In the comments under his post, Simpson emphasised the way ‘female columnists’ such as Amanda Platell like to ‘pose as a defender of [their] sex, dressed in cliches’:
‘She’s just a hack columnist. A hack female columnist (writing for the Mail’s ‘Femail’ section) who likes to pose as a defender of her sex. Dressed in cliches.’
I know Simpson was not aiming this comment at Ms Moore, but it certainly applies to her, and all the ‘female columnists’ and ‘female bloggers’ who have emphasised their ‘femaleness’ in order to present themselves as victims of nasty men online and off.
Something else that Simpson pointed out to me in a private correspondance relating to Platell and Pejic, was that these ‘female columnists’ are not ‘silenced’ or ‘outnumbered’ by men. They dominate the broadsheets column and lifestyle sections. Almost all writing on gender in major newspapers is done by women. And if you include fashion and beauty the ‘female-dominated’ nature of this arena becomes even more marked. Mr Simpson, the leading theorist of masculinity of our times, does not have a column in a national newspaper. Ms Moore, complaining of women being ‘silenced’ by powerful men, has two.

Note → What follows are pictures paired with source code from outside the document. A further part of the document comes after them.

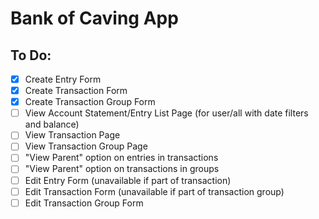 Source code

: # Bank of Caving App

## To Do:
- [x] Create Entry Form
- [x] Create Transaction Form
- [x] Create Transaction Group Form
- [ ] View Account Statement/Entry List Page (for user/all with date filters and balance)
- [ ] View Transaction Page
- [ ] View Transaction Group Page
- [ ] "View Parent" option on entries in transactions
- [ ] "View Parent" option on transactions in groups
- [ ] Edit Entry Form (unavailable if part of transaction)
- [ ] Edit Transaction Form (unavailable if part of transaction group)
- [ ] Edit Transaction Group Form
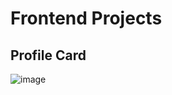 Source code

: ﻿# Frontend Projects

## Profile Card
![image](https://github.com/vedantyede/Frontend-Projects/assets/38494385/3f30a5bd-5b3a-40ab-99be-3a99bec06899)
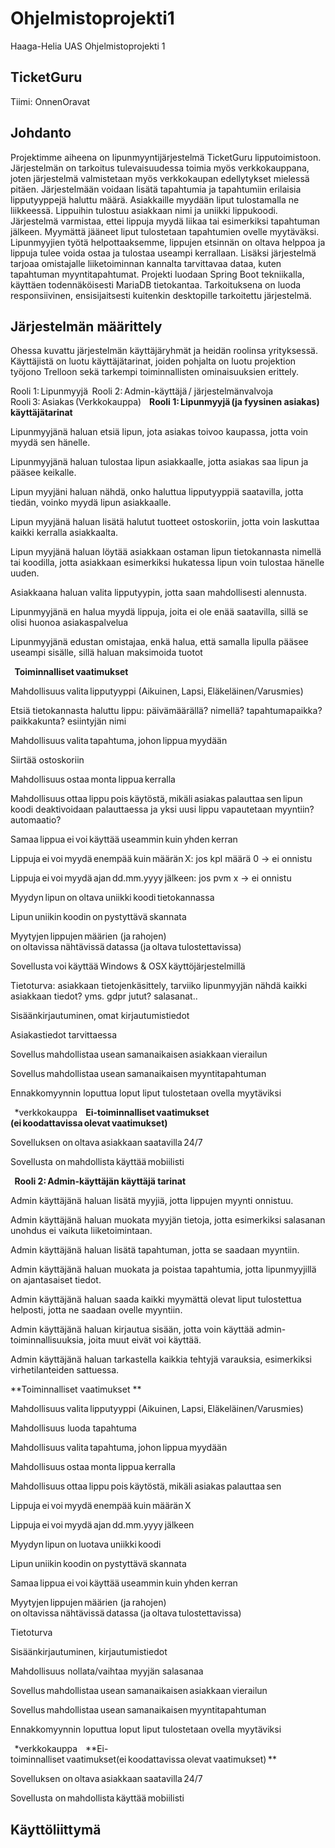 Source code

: # Ohjelmistoprojekti1
Haaga-Helia UAS Ohjelmistoprojekti 1 

## TicketGuru

Tiimi: OnnenOravat 

## Johdanto 

Projektimme aiheena on lipunmyyntijärjestelmä TicketGuru lipputoimistoon. Järjestelmän on tarkoitus tulevaisuudessa toimia myös verkkokauppana, joten järjestelmä valmistetaan myös verkkokaupan edellytykset mielessä pitäen. Järjestelmään voidaan lisätä tapahtumia ja tapahtumiin erilaisia lipputyyppejä haluttu määrä. Asiakkaille myydään liput tulostamalla ne liikkeessä. Lippuihin tulostuu asiakkaan nimi ja uniikki lippukoodi. Järjestelmä varmistaa, ettei lippuja myydä liikaa tai esimerkiksi tapahtuman jälkeen. Myymättä jääneet liput tulostetaan tapahtumien ovelle myytäväksi. Lipunmyyjien työtä helpottaaksemme, lippujen etsinnän on oltava helppoa ja lippuja tulee voida ostaa ja tulostaa useampi kerrallaan. Lisäksi järjestelmä tarjoaa omistajalle liiketoiminnan kannalta tarvittavaa dataa, kuten tapahtuman myyntitapahtumat. Projekti luodaan Spring Boot tekniikalla, käyttäen todennäköisesti MariaDB tietokantaa. Tarkoituksena on luoda responsiivinen, ensisijaitsesti kuitenkin desktopille tarkoitettu järjestelmä. 

## Järjestelmän määrittely 

Ohessa kuvattu järjestelmän käyttäjäryhmät ja heidän roolinsa yrityksessä. Käyttäjistä on luotu käyttäjätarinat, joiden pohjalta on luotu projektion työjono Trelloon sekä tarkempi toiminnallisten ominaisuuksien erittely. 

Rooli 1: Lipunmyyjä  
Rooli 2: Admin-käyttäjä / järjestelmänvalvoja 
Rooli 3: Asiakas (Verkkokauppa)  
  
**Rooli 1: Lipunmyyjä (ja fyysinen asiakas) käyttäjätarinat** 

Lipunmyyjänä haluan etsiä lipun, jota asiakas toivoo kaupassa, jotta voin myydä sen hänelle. 

Lipunmyyjänä haluan tulostaa lipun asiakkaalle, jotta asiakas saa lipun ja pääsee keikalle. 

Lipun myyjäni haluan nähdä, onko haluttua lipputyyppiä saatavilla, jotta tiedän, voinko myydä lipun asiakkaalle. 

Lipun myyjänä haluan lisätä halutut tuotteet ostoskoriin, jotta voin laskuttaa kaikki kerralla asiakkaalta. 

Lipun myyjänä haluan löytää asiakkaan ostaman lipun tietokannasta nimellä tai koodilla, jotta asiakkaan esimerkiksi hukatessa lipun voin tulostaa hänelle uuden. 

Asiakkaana haluan valita lipputyypin, jotta saan mahdollisesti alennusta. 

Lipunmyyjänä en halua myydä lippuja, joita ei ole enää saatavilla, sillä se olisi huonoa asiakaspalvelua 

Lipunmyyjänä edustan omistajaa, enkä halua, että samalla lipulla pääsee useampi sisälle, sillä haluan maksimoida tuotot 

 
  
**Toiminnalliset vaatimukset** 
  

Mahdollisuus valita lipputyyppi (Aikuinen, Lapsi, Eläkeläinen/Varusmies)  

Etsiä tietokannasta haluttu lippu: päivämäärällä? nimellä? tapahtumapaikka? paikkakunta? esiintyjän nimi 

Mahdollisuus valita tapahtuma, johon lippua myydään  

Siirtää ostoskoriin 

Mahdollisuus ostaa monta lippua kerralla  

Mahdollisuus ottaa lippu pois käytöstä, mikäli asiakas palauttaa sen lipun koodi deaktivoidaan palauttaessa ja yksi uusi lippu vapautetaan myyntiin? automaatio? 

Samaa lippua ei voi käyttää useammin kuin yhden kerran  

Lippuja ei voi myydä enempää kuin määrän X: jos kpl määrä 0 -> ei onnistu 

Lippuja ei voi myydä ajan dd.mm.yyyy jälkeen: jos pvm x -> ei onnistu 

Myydyn lipun on oltava uniikki koodi tietokannassa 

Lipun uniikin koodin on pystyttävä skannata  

Myytyjen lippujen määrien (ja rahojen) on oltavissa nähtävissä datassa (ja oltava tulostettavissa)  

Sovellusta voi käyttää Windows & OSX käyttöjärjestelmillä  

Tietoturva: asiakkaan tietojenkäsittely, tarviiko lipunmyyjän nähdä kaikki asiakkaan tiedot? yms. gdpr jutut? salasanat..  

Sisäänkirjautuminen, omat kirjautumistiedot   

Asiakastiedot tarvittaessa 

Sovellus mahdollistaa usean samanaikaisen asiakkaan vierailun  

Sovellus mahdollistaa usean samanaikaisen myyntitapahtuman  

Ennakkomyynnin loputtua loput liput tulostetaan ovella myytäviksi 

  
*verkkokauppa  
  
**Ei-toiminnalliset vaatimukset (ei koodattavissa olevat vaatimukset)**
  

Sovelluksen on oltava asiakkaan saatavilla 24/7  

Sovellusta on mahdollista käyttää mobiilisti  

  
**Rooli 2: Admin-käyttäjän käyttäjä tarinat** 

Admin käyttäjänä haluan lisätä myyjiä, jotta lippujen myynti onnistuu. 

Admin käyttäjänä haluan muokata myyjän tietoja, jotta esimerkiksi salasanan unohdus ei vaikuta liiketoimintaan.

Admin käyttäjänä haluan lisätä tapahtuman, jotta se saadaan myyntiin. 

Admin käyttäjänä haluan muokata ja poistaa tapahtumia, jotta lipunmyyjillä on ajantasaiset tiedot. 

Admin käyttäjänä haluan saada kaikki myymättä olevat liput tulostettua helposti, jotta ne saadaan ovelle myyntiin. 

Admin käyttäjänä haluan kirjautua sisään, jotta voin käyttää admin-toiminnallisuuksia, joita muut eivät voi käyttää.

Admin käyttäjänä haluan tarkastella kaikkia tehtyjä varauksia, esimerkiksi virhetilanteiden sattuessa.
 

**Toiminnalliset vaatimukset **
  

Mahdollisuus valita lipputyyppi (Aikuinen, Lapsi, Eläkeläinen/Varusmies)  

Mahdollisuus luoda tapahtuma 

Mahdollisuus valita tapahtuma, johon lippua myydään  

Mahdollisuus ostaa monta lippua kerralla  

Mahdollisuus ottaa lippu pois käytöstä, mikäli asiakas palauttaa sen  

Lippuja ei voi myydä enempää kuin määrän X  

Lippuja ei voi myydä ajan dd.mm.yyyy jälkeen  

Myydyn lipun on luotava uniikki koodi  

Lipun uniikin koodin on pystyttävä skannata  

Samaa lippua ei voi käyttää useammin kuin yhden kerran  

Myytyjen lippujen määrien (ja rahojen) on oltavissa nähtävissä datassa (ja oltava tulostettavissa)  

Tietoturva  

Sisäänkirjautuminen, kirjautumistiedot 

Mahdollisuus nollata/vaihtaa myyjän salasanaa   

Sovellus mahdollistaa usean samanaikaisen asiakkaan vierailun  

Sovellus mahdollistaa usean samanaikaisen myyntitapahtuman  

Ennakkomyynnin loputtua loput liput tulostetaan ovella myytäviksi 

 

  
*verkkokauppa  
  
**Ei-toiminnalliset vaatimukset(ei koodattavissa olevat vaatimukset) ** 
  

Sovelluksen on oltava asiakkaan saatavilla 24/7  

Sovellusta on mahdollista käyttää mobiilisti  

 

## Käyttöliittymä 

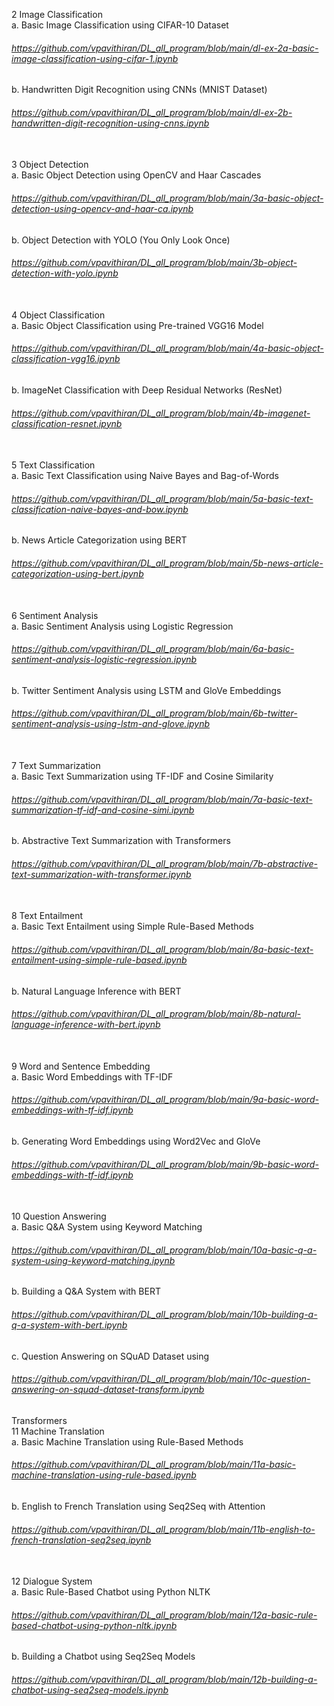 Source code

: 2 Image Classification
<br>a. Basic Image Classification using CIFAR-10
Dataset     <h6>https://github.com/vpavithiran/DL_all_program/blob/main/dl-ex-2a-basic-image-classification-using-cifar-1.ipynb</h6>
b. Handwritten Digit Recognition using CNNs
(MNIST Dataset) <h6>https://github.com/vpavithiran/DL_all_program/blob/main/dl-ex-2b-handwritten-digit-recognition-using-cnns.ipynb</h6>
<br>
3 Object Detection
<br>a. Basic Object Detection using OpenCV and Haar
Cascades <h6>https://github.com/vpavithiran/DL_all_program/blob/main/3a-basic-object-detection-using-opencv-and-haar-ca.ipynb</h6>
b. Object Detection with YOLO (You Only Look
Once)<h6>https://github.com/vpavithiran/DL_all_program/blob/main/3b-object-detection-with-yolo.ipynb</h6>
<br>
4 Object Classification
<br>a. Basic Object Classification using Pre-trained
VGG16 Model <h6>https://github.com/vpavithiran/DL_all_program/blob/main/4a-basic-object-classification-vgg16.ipynb</h6>
b. ImageNet Classification with Deep Residual
Networks (ResNet)<h6>https://github.com/vpavithiran/DL_all_program/blob/main/4b-imagenet-classification-resnet.ipynb</h6>
<br>
5 Text Classification
<br>a. Basic Text Classification using Naive Bayes and
Bag-of-Words <h6>https://github.com/vpavithiran/DL_all_program/blob/main/5a-basic-text-classification-naive-bayes-and-bow.ipynb</h6>
b. News Article Categorization using BERT<h6>https://github.com/vpavithiran/DL_all_program/blob/main/5b-news-article-categorization-using-bert.ipynb</h6>
<br>
6 Sentiment Analysis
<br>a. Basic Sentiment Analysis using Logistic
Regression <h6>https://github.com/vpavithiran/DL_all_program/blob/main/6a-basic-sentiment-analysis-logistic-regression.ipynb</h6>
b. Twitter Sentiment Analysis using LSTM and
GloVe Embeddings <h6>https://github.com/vpavithiran/DL_all_program/blob/main/6b-twitter-sentiment-analysis-using-lstm-and-glove.ipynb</h6>
<br>
7 Text Summarization
<br>a. Basic Text Summarization using TF-IDF and
Cosine Similarity <h6>https://github.com/vpavithiran/DL_all_program/blob/main/7a-basic-text-summarization-tf-idf-and-cosine-simi.ipynb</h6>
b. Abstractive Text Summarization with
Transformers <h6>https://github.com/vpavithiran/DL_all_program/blob/main/7b-abstractive-text-summarization-with-transformer.ipynb</h6>
<br>
8 Text Entailment
<br>a. Basic Text Entailment using Simple Rule-Based
Methods <h6>https://github.com/vpavithiran/DL_all_program/blob/main/8a-basic-text-entailment-using-simple-rule-based.ipynb</h6>
b. Natural Language Inference with BERT<h6>https://github.com/vpavithiran/DL_all_program/blob/main/8b-natural-language-inference-with-bert.ipynb</h6>
<br>
9 Word and Sentence Embedding
<br>a. Basic Word Embeddings with TF-IDF <h6>https://github.com/vpavithiran/DL_all_program/blob/main/9a-basic-word-embeddings-with-tf-idf.ipynb</h6>
b. Generating Word Embeddings using Word2Vec
and GloVe<h6>https://github.com/vpavithiran/DL_all_program/blob/main/9b-basic-word-embeddings-with-tf-idf.ipynb</h6>
<br>
10 Question Answering
<br>a. Basic Q&A System using Keyword Matching <h6>https://github.com/vpavithiran/DL_all_program/blob/main/10a-basic-q-a-system-using-keyword-matching.ipynb</h6>
b. Building a Q&A System with BERT <h6>https://github.com/vpavithiran/DL_all_program/blob/main/10b-building-a-q-a-system-with-bert.ipynb</h6>
c. Question Answering on SQuAD Dataset using<h6>https://github.com/vpavithiran/DL_all_program/blob/main/10c-question-answering-on-squad-dataset-transform.ipynb</h6>
Transformers 
<br>
11 Machine Translation
<br>a. Basic Machine Translation using Rule-Based
Methods <h6>https://github.com/vpavithiran/DL_all_program/blob/main/11a-basic-machine-translation-using-rule-based.ipynb</h6>
b. English to French Translation using Seq2Seq
with Attention<h6>https://github.com/vpavithiran/DL_all_program/blob/main/11b-english-to-french-translation-seq2seq.ipynb</h6>
<br>
12 Dialogue System
<br>a. Basic Rule-Based Chatbot using Python NLTK <h6>https://github.com/vpavithiran/DL_all_program/blob/main/12a-basic-rule-based-chatbot-using-python-nltk.ipynb</h6>
b. Building a Chatbot using Seq2Seq Models<h6>https://github.com/vpavithiran/DL_all_program/blob/main/12b-building-a-chatbot-using-seq2seq-models.ipynb</h6>
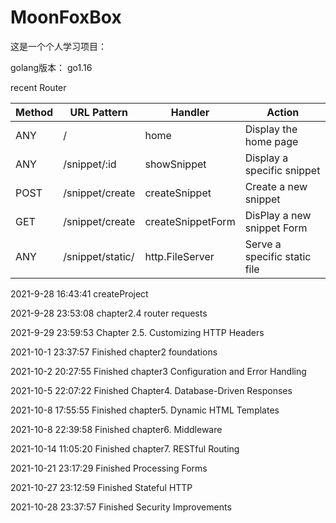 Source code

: # MoonFoxBox

这是一个个人学习项目：

golang版本： go1.16

recent Router

| Method | URL Pattern     | Handler         | Action                       |
| ------ | --------------- | --------------- | ---------------------------- |
| ANY    | /               | home            | Display the home page        |
| ANY    | /snippet/:id | showSnippet     | Display a specific snippet   |
| POST   | /snippet/create | createSnippet   | Create a new snippet         |
| GET | /snippet/create | createSnippetForm | DisPlay a new snippet Form |
| ANY    | /snippet/static/        | http.FileServer | Serve a specific static file |



2021-9-28 16:43:41 createProject

2021-9-28 23:53:08 chapter2.4 router requests

2021-9-29 23:59:53 Chapter 2.5. Customizing HTTP Headers

2021-10-1 23:37:57 Finished chapter2 foundations

2021-10-2 20:27:55 Finished chapter3 Configuration and Error Handling

2021-10-5 22:07:22 Finished Chapter4. Database-Driven Responses

2021-10-8 17:55:55 Finished chapter5. Dynamic HTML Templates

2021-10-8 22:39:58 Finished chapter6. Middleware

2021-10-14 11:05:20 Finished chapter7. RESTful Routing

2021-10-21 23:17:29 Finished Processing Forms

2021-10-27 23:12:59 Finished Stateful HTTP

2021-10-28 23:37:57 Finished Security Improvements
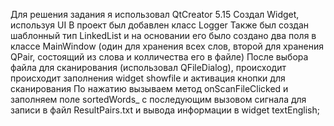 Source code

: Для решения задания я использовал QtCreator 5.15 
Создал Widget, используя UI
В проект был добавлен класс Logger 
Также был создан шаблонный тип LinkedList и на основании его было создано два поля в классе MainWindow (один для хранения всех слов, второй для хранения QPair, состоящий из слова и колличества его в файле)
После выбора файла для сканирования (использовал QFileDialog), происходит происходит заполнения widget showfile и активация кнопки для сканирования
По нажатию вызываем метод onScanFileClicked и заполняем поле sortedWords_ c последующим вызовом сигнала для записи в файл ResultPairs.txt и вывода информации в widget textEnglish;
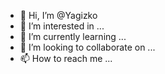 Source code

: - 👋 Hi, I’m @Yagizko
- 👀 I’m interested in ...
- 🌱 I’m currently learning ...
- 💞️ I’m looking to collaborate on ...
- 📫 How to reach me ...

<!---
Yagizko/Yagizko is a ✨ special ✨ repository because its `README.md` (this file) appears on your GitHub profile.
You can click the Preview link to take a look at your changes.
--->
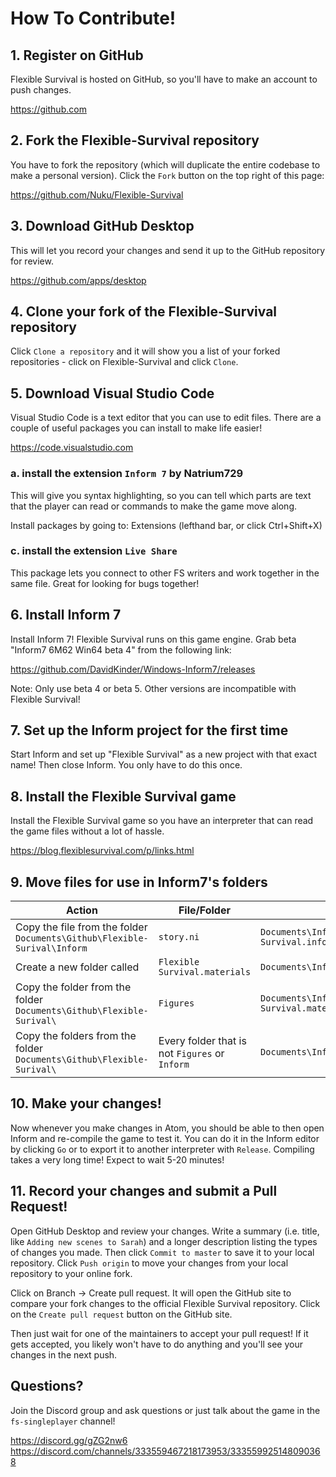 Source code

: # How To Contribute!

## 1. Register on GitHub
Flexible Survival is hosted on GitHub, so you'll have to make an account to push changes.

https://github.com

## 2. Fork the Flexible-Survival repository
You have to fork the repository (which will duplicate the entire codebase to make a personal version). Click the `Fork` button on the top right of this page:

https://github.com/Nuku/Flexible-Survival

## 3. Download GitHub Desktop
This will let you record your changes and send it up to the GitHub repository for review.

https://github.com/apps/desktop

## 4. Clone your fork of the Flexible-Survival repository
Click `Clone a repository` and it will show you a list of your forked repositories - click on Flexible-Survival and click `Clone`.

## 5. Download Visual Studio Code
Visual Studio Code is a text editor that you can use to edit files. There are a couple of useful packages you can install to make life easier!

https://code.visualstudio.com

### a. install the extension `Inform 7` by Natrium729
This will give you syntax highlighting, so you can tell which parts are text that the player can read or commands to make the game move along.

Install packages by going to: Extensions (lefthand bar, or click Ctrl+Shift+X)

### c. install the extension `Live Share`
This package lets you connect to other FS writers and work together in the same file. Great for looking for bugs together!

## 6. Install Inform 7
Install Inform 7! Flexible Survival runs on this game engine. Grab beta "Inform7 6M62 Win64 beta 4" from the following link:

https://github.com/DavidKinder/Windows-Inform7/releases

Note: Only use beta 4 or beta 5. Other versions are incompatible with Flexible Survival!

## 7. Set up the Inform project for the first time
Start Inform and set up "Flexible Survival" as a new project with that exact name! Then close Inform. You only have to do this once.

## 8. Install the Flexible Survival game
Install the Flexible Survival game so you have an interpreter that can read the game files without a lot of hassle.

https://blog.flexiblesurvival.com/p/links.html

## 9. Move files for use in Inform7's folders

| Action                      | File/Folder                        | At  |
| --------------------------- | ---------------------------------- | --- |
| Copy the file from the folder `Documents\Github\Flexible-Surival\Inform` | `story.ni` | `Documents\Inform\Projects\Flexible Survival.inform\Source` |
| Create a new folder called  | `Flexible Survival.materials` | `Documents\Inform\Projects\` |
| Copy the folder from the folder `Documents\Github\Flexible-Surival\` | `Figures` | `Documents\Inform\Projects\Flexible Survival.materials` |
| Copy the folders from the folder `Documents\Github\Flexible-Surival\` | Every folder that is not `Figures` or `Inform` | `Documents\Inform\Extensions` |

## 10. Make your changes!
Now whenever you make changes in Atom, you should be able to then open Inform and re-compile the game to test it. You can do it in the Inform editor by clicking `Go` or to export it to another interpreter with `Release`. Compiling takes a very long time! Expect to wait 5-20 minutes!

## 11. Record your changes and submit a Pull Request!
Open GitHub Desktop and review your changes. Write a summary (i.e. title, like `Adding new scenes to Sarah`) and a longer description listing the types of changes you made. Then click `Commit to master` to save it to your local repository. Click `Push origin` to move your changes from your local repository to your online fork.

Click on Branch -> Create pull request. It will open the GitHub site to compare your fork changes to the official Flexible Survival repository. Click on the `Create pull request` button on the GitHub site.

Then just wait for one of the maintainers to accept your pull request! If it gets accepted, you likely won't have to do anything and you'll see your changes in the next push.

## Questions?
Join the Discord group and ask questions or just talk about the game in the `fs-singleplayer` channel!

https://discord.gg/gZG2nw6
https://discord.com/channels/333559467218173953/333559925148090368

While we are on the subject of ‘domination’ it is interesting to note that Suzanne Moore evoked a familiar figure from all of our psyches in her article: the female dominatrix. She wrote:
‘Other commentators face down the abuse or step in themselves. The last few times I have done this on Twitter I have not been polite and these guys – I am presuming they were male from their names – have apologised or told me they loved me. Since I get a Christmas card every year that says “I know when you see this is from a man you will be sick” I am fairly inured to it. Suffice to say, it comes as no surprise to me that dominatrices make the money they do.’
Here Moore is portraying ‘abusive’ men online as really underneath, just ‘submissive’ weak men. Apart from the *misandry* towards men who like to take the ‘bottom’ position in the sexual power dynamic, she is also suggesting that they deserve and want some kind of ‘punishment’ for their ‘bad behaviour’ from a strong woman.
Again Mark Simpson has already identified the ‘dominatrix’ within contemporay feminism. In an article reviewing a book defending masochism he said:
‘Ironically, the exclusion of masochism from the male psyche has produced a public scenario of their punishment and chastisement by women which continues today. The feminist is Ms Whiplash.’
Once again, I get the impression that Suzanne Moore has not read Simpson very carefully at all. And she certainly hasn’t taken on his ideas. She is just another illustration of his insights.
I however have read his work carefully and I have taken Simpson’s model of the feminist as ‘Miss Whiplash’ and written:
‘I am not saying feminists completely dominate men or ‘society’ in a sadistic manner. Rather that they take a punitive approach to anyone who does not go along with their dogma. If you are not a male feminist and are not masochistic in that way, you are seen as a ‘problem’ as a man, a problem that needs punishing.’
As Ms Moore’s article shows, men can’t win. If they accept their ‘punishment’ they are treated as pathetic and weak; if they don’t, they are considered to be nasty misogynists.